Sunday, August 16, 2009

What's New?


So I'm the type of girl who would never dream of over complicate things and likes to live a drama free life. So, when any red flags come up I go running for the hills. "Oh, you've been married and you have a kid?" Well that only means he fell in love and you know made a mistake. He totally deserves a second chance and you know who better than myself to take on more luggage. Pile it on!
I've made a few mistakes in the last few years when it comes to relationships and you know what at this point, I think its trail and error. So some work, some don't, and some you should have let go a hell of a lot earlier but you go along with the ride because you don't know where you will end. Some relationships you end up with your head in a toilet after drinking entirely too many bottles of wine and listening to Bonnie Tyler too many for any person with a soul. And sometimes you end up in places like Chicago,they're not all bad.
Why do you we like to over complicate things?

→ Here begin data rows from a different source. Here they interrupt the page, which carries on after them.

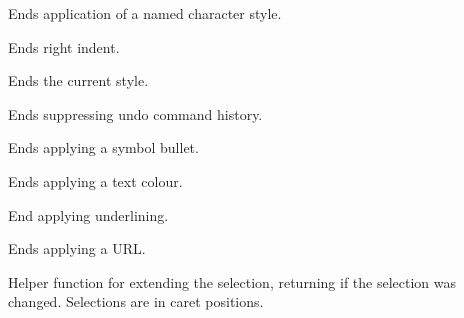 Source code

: 
Ends application of a named character style.

\label{wxrichtextctrlendrightindent}


Ends right indent.

\label{wxrichtextctrlendstyle}


Ends the current style.

\label{wxrichtextctrlendsuppressundo}


Ends suppressing undo command history.

\label{wxrichtextctrlendsymbolbullet}


Ends applying a symbol bullet.

\label{wxrichtextctrlendtextcolour}


Ends applying a text colour.

\label{wxrichtextctrlendunderline}


End applying underlining.

\label{wxrichtextctrlendurl}


Ends applying a URL.

\label{wxrichtextctrlextendselection}


Helper function for extending the selection, returning \true if the selection was
changed. Selections are in caret positions.

\label{wxrichtextctrlfindnextwordposition}


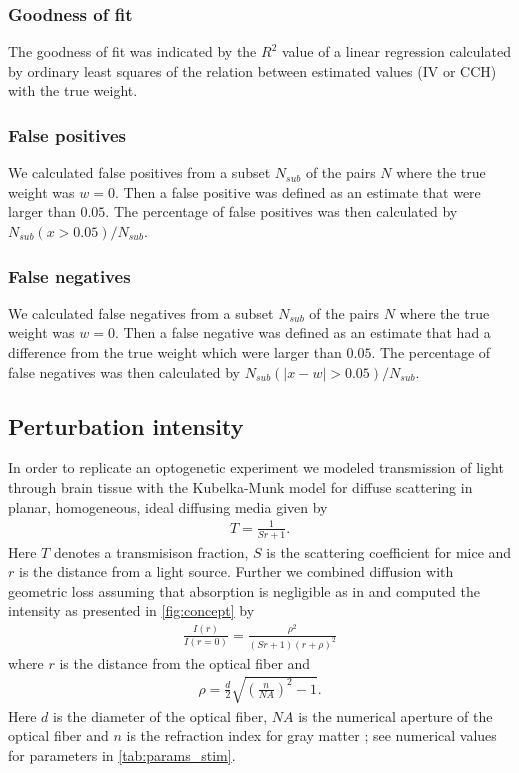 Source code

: \documentclass[11pt]{article}
\begin{document}
\subsubsection{Goodness of fit}
The goodness of fit was indicated by the $R^2$ value of a linear regression calculated by ordinary least squares \citep{seabold2010statsmodels} of the relation between estimated values (IV or CCH) with the true weight.

\subsubsection{False positives}
We calculated false positives from a subset $N_{sub}$ of the pairs $N$ where the true weight was $w = 0$. 
Then a false positive was defined as an estimate that were larger than $0.05$. 
The percentage of false positives was then calculated by $N_{sub}(x > 0.05) / N_{sub}$.

\subsubsection{False negatives}
We calculated false negatives from a subset $N_{sub}$ of the pairs $N$ where the true weight was $w = 0$.  
Then a false negative was defined as an estimate that had a difference from the true weight which were larger than $0.05$. 
The percentage of false negatives was then calculated by $N_{sub}(|x - w| > 0.05) / N_{sub}$.

\subsection{Perturbation intensity}\label{sec:method:opto}
In order to replicate an optogenetic experiment we modeled transmission of light through brain tissue with the Kubelka-Munk model for diffuse scattering in planar, homogeneous, ideal diffusing media \citep{Ho2017} given by
\begin{align}
T = \frac{1}{Sr + 1}.
\end{align}
Here $ T $ denotes a transmisison fraction, $ S $ is the scattering coefficient for mice \citep{Aravanis2007} and $ r $ is the distance from a light source. 
Further we combined diffusion with geometric loss assuming that absorption is negligible as in \cite{Aravanis2007} and computed the intensity as presented in \cref{fig:concept} by
\begin{align}
\label{eq:intensity}
\frac{I(r)}{I(r=0)} = \frac{\rho^2}{(Sr + 1)(r + \rho)^2}
\end{align}
where $ r $ is the distance from the optical fiber and
\begin{align}
\rho = \frac{d}{2}\sqrt{\left(\frac{n}{NA}\right)^2 - 1}.
\end{align}
Here $ d $ is the diameter of the optical fiber, $ NA $ is the numerical aperture of the optical fiber and $ n $ is the refraction index for gray matter \citep{Ho2017}; see numerical values for parameters in \cref{tab:params_stim}.
\end{document}
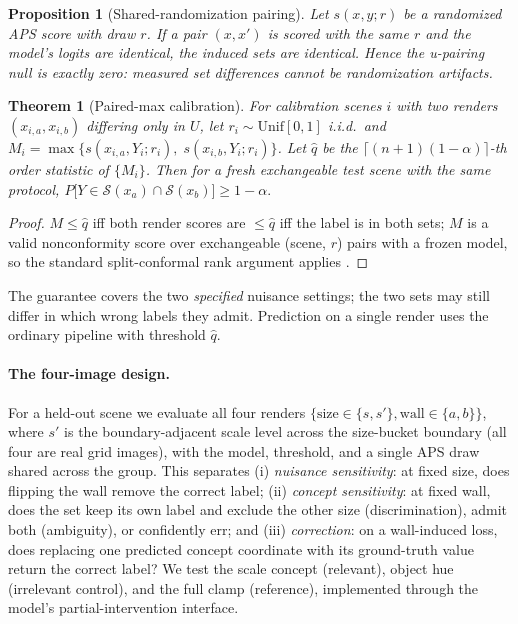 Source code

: \documentclass[11pt]{article}
\newtheorem{proposition}{Proposition}
\newtheorem{theorem}{Theorem}
\newcommand{\Sset}{\mathcal{S}}
\begin{document}
\begin{proposition}[Shared-randomization pairing]
\label{prop:shared-u}
Let $s(x,y;r)$ be a randomized APS score with draw $r$. If a pair
$(x, x')$ is scored with the same $r$ and the model's logits are identical,
the induced sets are identical. Hence the u-pairing null is exactly zero:
measured set differences cannot be randomization artifacts.
\end{proposition}

\begin{theorem}[Paired-max calibration]
\label{thm:paired}
For calibration scenes $i$ with two renders $(x_{i,a}, x_{i,b})$ differing only
in $U$, let $r_i \sim \mathrm{Unif}[0,1]$ i.i.d.\ and
$M_i = \max\{s(x_{i,a},Y_i;r_i),\; s(x_{i,b},Y_i;r_i)\}$. Let $\hat q$ be the
$\lceil (n{+}1)(1{-}\alpha)\rceil$-th order statistic of $\{M_i\}$. Then for a
fresh exchangeable test scene with the same protocol,
$P\big[Y \in \Sset(x_a) \cap \Sset(x_b)\big] \ge 1-\alpha.$
\end{theorem}

\begin{proof}
$M \le \hat q$ iff both render scores are $\le \hat q$ iff the label is in
both sets; $M$ is a valid nonconformity score over exchangeable
(scene, $r$) pairs with a frozen model, so the standard split-conformal rank
argument applies \citep{vovk2005algorithmic}.
\end{proof}

The guarantee covers the two \emph{specified} nuisance settings; the two sets
may still differ in which wrong labels they admit. Prediction on a single render
uses the ordinary pipeline with threshold $\hat q$.

\paragraph{The four-image design.} For a held-out scene we evaluate all four
renders $\{\text{size}\in\{s, s'\}, \text{wall}\in\{a, b\}\}$, where $s'$ is
the boundary-adjacent scale level across the size-bucket boundary (all four are
real grid images), with the model, threshold, and a single APS draw shared
across the group. This separates (i) \emph{nuisance sensitivity}: at fixed
size, does flipping the wall remove the correct label; (ii) \emph{concept
sensitivity}: at fixed wall, does the set keep its own label and exclude the
other size (discrimination), admit both (ambiguity), or confidently err; and
(iii) \emph{correction}: on a wall-induced loss, does replacing one predicted
concept coordinate with its ground-truth value return the correct label? We
test the scale concept (relevant), object hue (irrelevant control), and the
full clamp (reference), implemented through the model's partial-intervention
interface.
\end{document}
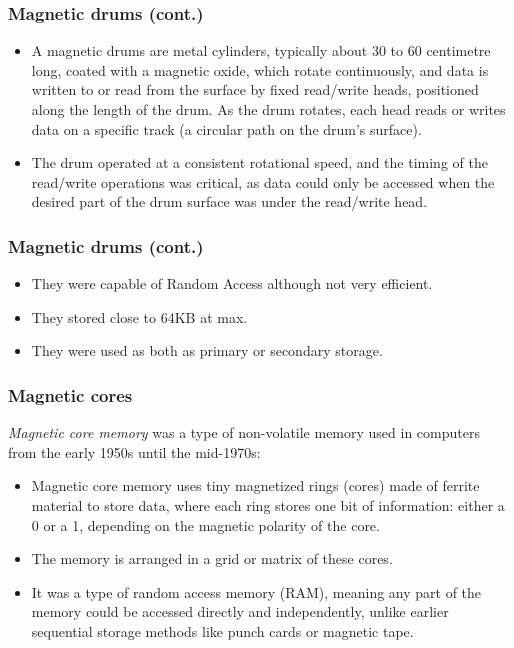 \documentclass[aspectratio=169]{beamer}
\begin{document}
\begin{frame}
  \frametitle{Magnetic drums (cont.)}
  \begin{itemize}
    \item A magnetic drums are metal cylinders, typically about 30 to 60 centimetre long, coated with a magnetic oxide, which rotate continuously, and data is written to or read from the surface by fixed read/write heads, positioned along the length of the drum. As the drum rotates, each head reads or writes data on a specific track (a circular path on the drum's surface). \pause
    \item The drum operated at a consistent rotational speed, and the timing of the read/write operations was critical, as data could only be accessed when the desired part of the drum surface was under the read/write head.
  \end{itemize}
\end{frame}

\begin{frame}
  \frametitle{Magnetic drums (cont.)}
  \begin{itemize}
    \item They were capable of Random Access although not very efficient. \pause 
    \item They stored close to 64KB at max. \pause
    \item They were used as both as primary or secondary storage.
  \end{itemize}
\end{frame}

\begin{frame}
  \frametitle{Magnetic cores}
  \textit{Magnetic core memory} was a type of non-volatile memory used in computers from the early 1950s until the mid-1970s: \pause
  \begin{itemize}
    \item Magnetic core memory uses tiny magnetized rings (cores) made of ferrite material to store data, where each ring stores one bit of information: either a 0 or a 1, depending on the magnetic polarity of the core. \pause
    \item The memory is arranged in a grid or matrix of these cores. \pause
    \item It was a type of random access memory (RAM), meaning any part of the memory could be accessed directly and independently, unlike earlier sequential storage methods like punch cards or magnetic tape.
  \end{itemize}
\end{frame}
\end{document}
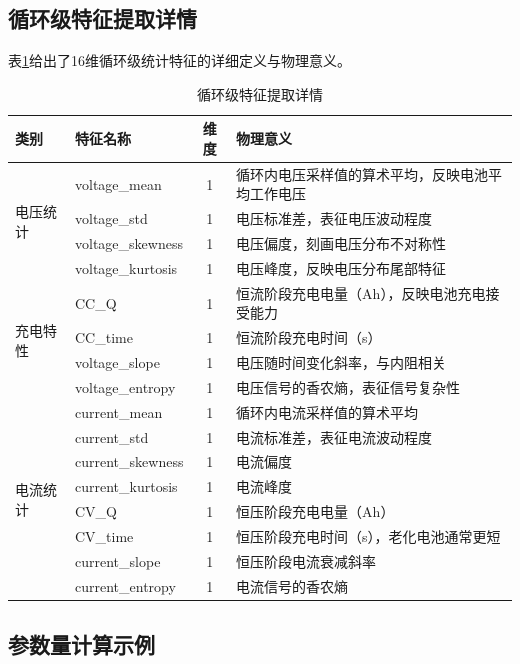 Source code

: \documentclass[10pt,a4paper]{ctexart}
\begin{document}
\subsection{循环级特征提取详情}

表\ref{tab:features}给出了16维循环级统计特征的详细定义与物理意义。

\begin{table}[H]
\centering
\caption{循环级特征提取详情}
\label{tab:features}
\begin{tabular}{@{}llcp{6cm}@{}}
\toprule
\textbf{类别} & \textbf{特征名称} & \textbf{维度} & \textbf{物理意义} \\
\midrule
\multirow{4}{*}{电压统计} 
& voltage\_mean & 1 & 循环内电压采样值的算术平均，反映电池平均工作电压 \\
& voltage\_std & 1 & 电压标准差，表征电压波动程度 \\
& voltage\_skewness & 1 & 电压偏度，刻画电压分布不对称性 \\
& voltage\_kurtosis & 1 & 电压峰度，反映电压分布尾部特征 \\
\midrule
\multirow{4}{*}{充电特性} 
& CC\_Q & 1 & 恒流阶段充电电量（Ah），反映电池充电接受能力 \\
& CC\_time & 1 & 恒流阶段充电时间（s） \\
& voltage\_slope & 1 & 电压随时间变化斜率，与内阻相关 \\
& voltage\_entropy & 1 & 电压信号的香农熵，表征信号复杂性 \\
\midrule
\multirow{8}{*}{电流统计} 
& current\_mean & 1 & 循环内电流采样值的算术平均 \\
& current\_std & 1 & 电流标准差，表征电流波动程度 \\
& current\_skewness & 1 & 电流偏度 \\
& current\_kurtosis & 1 & 电流峰度 \\
& CV\_Q & 1 & 恒压阶段充电电量（Ah） \\
& CV\_time & 1 & 恒压阶段充电时间（s），老化电池通常更短 \\
& current\_slope & 1 & 恒压阶段电流衰减斜率 \\
& current\_entropy & 1 & 电流信号的香农熵 \\
\bottomrule
\end{tabular}
\end{table}

\subsection{参数量计算示例}
\end{document}
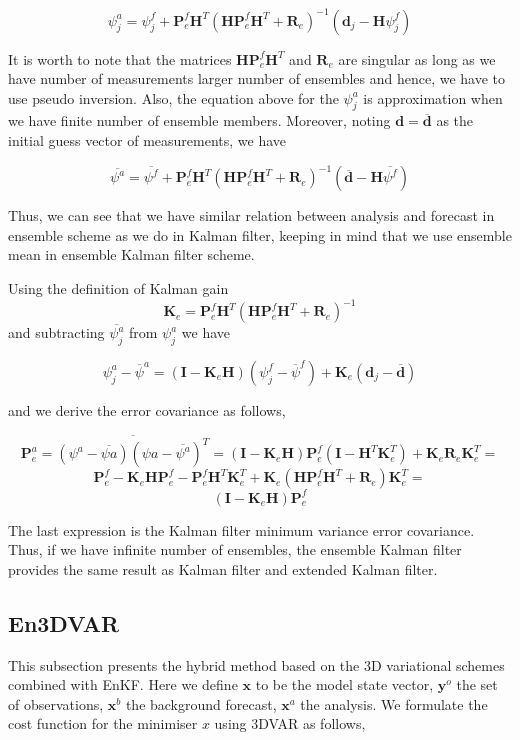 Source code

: \documentclass[a4,12pt]{article}
\begin{document}
$$\psi ^{a} _{j}= \psi ^{f}_{j} + \textbf{P} _{e} ^{f}\textbf{H} ^{T}(\textbf{HP}_{e} ^{f}\textbf{H} ^{T}+\textbf{R}_{e}) ^{-1}(\textbf{d}_{j}-\textbf{H}\psi ^{f}_{j})$$

It is worth to note that the matrices $\textbf{H}\textbf{P}^{f}_{e}\textbf{H}^{T}$ and $\textbf{R}_{e}$ are singular as long as we have number of measurements larger number of ensembles and hence, we have to use pseudo inversion. Also, the equation above for the $\psi ^{a} _{j}$ is approximation when we have finite number of ensemble members. Moreover, noting $\textbf{d} = \overline{\textbf{d}}$ as the initial guess vector of measurements, we have

$$\overline{\psi ^{a}} = \overline{\psi ^{f}} + \textbf{P} ^{f}_{e}\textbf{H} ^{T}(\textbf{HP}_{e} ^{f}\textbf{H} ^{T}+\textbf{R}_{e}) ^{-1}(\overline{\textbf{d}}-\textbf{H}\overline{\psi ^{f}})$$

Thus, we can see that we have similar relation between analysis and forecast in ensemble scheme as we do in Kalman filter, keeping in mind that we use ensemble mean in ensemble Kalman filter scheme.

Using the definition of Kalman gain $$\textbf{K}_{e} = \textbf{P}_{e}^{f}\textbf{H}^{T}(\textbf{H}\textbf{P}^{f}_{e}\textbf{H}^{T}+\textbf{R}_{e})^{-1}$$ and subtracting $\overline{\psi_{j}^{a}}$ from $\psi_{j}^{a}$ we have

$$\psi_{j}^{a}-\overline{\psi}^{a} = (\textbf{I}-\textbf{K}_{e}\textbf{H})(\psi_{j}^{f} - \overline{\psi}^{f})+\textbf{K}_{e}(\textbf{d}_{j}-\overline{\textbf{d}})$$

and we derive the error covariance as follows,

$$\textbf{P}_{e}^{a} = \overline {(\psi^{a} - \overline{\psi{a}})(\psi{a} - \overline{\psi^{a}})^{T}} = (\textbf{I}-\textbf{K}_{e}\textbf{H})\textbf{P}_{e}^{f}(\textbf{I}-\textbf{H}^{T}\textbf{K}_{e}^{T})+\textbf{K}_{e}\textbf{R}_{e}\textbf{K}_{e}^{T}=$$$$\textbf{P}_{e}^{f} - \textbf{K}_{e}\textbf{H}\textbf{P}_{e}^{f} - \textbf{P}_{e}^{f}\textbf{H}^{T}\textbf{K}_{e}^{T} + \textbf{K}_{e}(\textbf{H}\textbf{P}_{e}^{f}\textbf{H}^{T}+\textbf{R}_{e})\textbf{K}_{e}^{T} =$$$$ (\textbf{I}-\textbf{K}_{e}\textbf{H})\textbf{P}_{e}^{f}$$ 

The last expression is the Kalman filter minimum variance error covariance. Thus, if we have infinite number of ensembles, the ensemble Kalman filter provides the same result as Kalman filter and extended Kalman filter.

\subsection{En3DVAR}
This subsection presents the hybrid method based on the 3D variational schemes combined with EnKF.
Here we define $\textbf{x}$ to be the model state vector, $\textbf{y}^{o}$ the set of observations, $\textbf{x}^{b}$ the background forecast, $\textbf{x}^{a}$ the analysis. We formulate the cost function for the minimiser $x$ using 3DVAR as follows,
\end{document}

Why do we still end up with the same scenario time and time again? Or is it just me? I mean sometimes I think I can't attract a regular human being. I can't attract a guy who I don't know... doesn't have problems.That's harsh everyone has problems. I have problems by the buckets but if I have problems why can't the other person be stable.
I mean dealing with my problems right now is troublesome enough.
Ok..Ok..I'm being a little dramatic now.
I guess seeing this from another perspective might be clearer: I have problems therefore normal people might not want to date me seeing crazy red flags and all.

So maybe when I see red flags now I should think well, I know my red flags are waving high. Give them a chance. People go through a lot of things in their lives that I'm sure they don't want to go through like root canals and crazy break-ups and co-existing with ex's which is like having a root canal without the Novocaine.
As much as you don't want to date with someone who is still living with an ex or for some reason has 2 apartments.Leases are difficult and costly to break and well sometimes relationships end before the end of a lease which is kind of frightening and sad but it happens. Its happened to me and dealing with the situation has been difficult for all parties involved.

*Breathe* RELAX! *Breathe*

I'm thinking too much into this I'm over complicated this and this is entirely too much drama...What's new?